Database Port	8000	Port for the client to connect to the DWS database. Retain the default value 8000.
Encrypt DataStore	-	If this function is enabled, Key Management Service (KMS) encrypts the cluster and the cluster's snapshot data.
More Configurations	-	CNs:In a large-scale cluster, you are advised to deploy multiple CNs. IPv6 CIDR Block: Specify whether to enable the IPv6 dual stack for the cluster. If IPv6 is selected, a client or application can connect to the database using an IPv6 address.
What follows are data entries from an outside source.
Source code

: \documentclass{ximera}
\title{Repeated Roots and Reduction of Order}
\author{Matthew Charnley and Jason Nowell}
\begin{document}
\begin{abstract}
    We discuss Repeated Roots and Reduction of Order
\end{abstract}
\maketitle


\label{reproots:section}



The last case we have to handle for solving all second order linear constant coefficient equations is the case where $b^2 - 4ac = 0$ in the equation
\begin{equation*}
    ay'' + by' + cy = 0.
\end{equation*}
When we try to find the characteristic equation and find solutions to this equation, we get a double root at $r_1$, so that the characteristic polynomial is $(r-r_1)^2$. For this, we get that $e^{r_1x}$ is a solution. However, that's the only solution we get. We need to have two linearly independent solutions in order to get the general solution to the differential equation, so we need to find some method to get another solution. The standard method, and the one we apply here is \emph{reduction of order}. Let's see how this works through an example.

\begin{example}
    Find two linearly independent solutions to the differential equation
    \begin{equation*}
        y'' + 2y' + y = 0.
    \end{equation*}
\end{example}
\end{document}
In the Configuration Summary area on the right of the page, confirm the configurations and select I have confirmed the current configuration.
Confirm the information and click Buy Now.

Cluster creation takes about 10 minutes. Clusters in the Available state are ready for use.

Step 2: Uploading Data to OBS

Create an OBS bucket. For details, see Creating a Bucket.

Set key parameters as follows and retain the default values for other parameters.

Cross-region access to OBS bucket data is not supported. The OBS bucket must be created in the same region as the DWS cluster. Select EU-Dublin.
- Region: Select the EU-Dublin region.
- Bucket Name: dws-obs01 (If a conflict occurs, modify the number in the name to 02, 03, or a higher number)
- Bucket Policy: Private.

After the OBS bucket is created, click the name of the newly created dws-obs01 bucket on the bucket list. In the navigation pane, choose Objects and click Create Folder. Set the folder name to input_data and click OK.

Figure 5 Creating a folder
Create three CSV data files on the local PC. The file names (including the file name extension) are product_info0.csv, product_info1.csv, and product_info2.csv.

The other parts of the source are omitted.